■ **Task prompt**
Look through the records and copy each line with the string "simulation" in it.

[[ Dataset records, beginning ]]

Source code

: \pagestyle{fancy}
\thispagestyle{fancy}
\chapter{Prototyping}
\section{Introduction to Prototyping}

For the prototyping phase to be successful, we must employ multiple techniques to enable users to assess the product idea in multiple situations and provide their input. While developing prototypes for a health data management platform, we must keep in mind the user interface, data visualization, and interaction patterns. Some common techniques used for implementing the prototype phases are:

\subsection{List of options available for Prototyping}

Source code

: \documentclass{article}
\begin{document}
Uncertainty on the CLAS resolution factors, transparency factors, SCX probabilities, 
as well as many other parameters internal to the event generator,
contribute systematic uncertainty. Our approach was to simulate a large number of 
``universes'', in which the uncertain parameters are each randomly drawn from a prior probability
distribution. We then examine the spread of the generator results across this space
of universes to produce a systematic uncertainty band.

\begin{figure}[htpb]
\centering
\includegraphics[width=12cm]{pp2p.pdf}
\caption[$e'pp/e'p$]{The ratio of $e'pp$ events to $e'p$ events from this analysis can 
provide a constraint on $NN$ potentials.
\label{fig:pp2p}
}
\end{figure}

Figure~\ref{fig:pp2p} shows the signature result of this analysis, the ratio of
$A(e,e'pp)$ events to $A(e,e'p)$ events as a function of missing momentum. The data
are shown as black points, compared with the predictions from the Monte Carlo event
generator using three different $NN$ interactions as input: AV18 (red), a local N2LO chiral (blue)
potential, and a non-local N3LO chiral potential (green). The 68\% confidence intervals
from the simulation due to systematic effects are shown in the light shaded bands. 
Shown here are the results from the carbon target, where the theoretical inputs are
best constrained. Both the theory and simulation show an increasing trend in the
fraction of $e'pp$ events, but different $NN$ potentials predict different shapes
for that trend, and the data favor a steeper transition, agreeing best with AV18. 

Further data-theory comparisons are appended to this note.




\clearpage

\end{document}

[[ Dataset records, end ]]

■ **Answer box**
from the simulation due to systematic effects are shown in the light shaded bands. 
best constrained. Both the theory and simulation show an increasing trend in the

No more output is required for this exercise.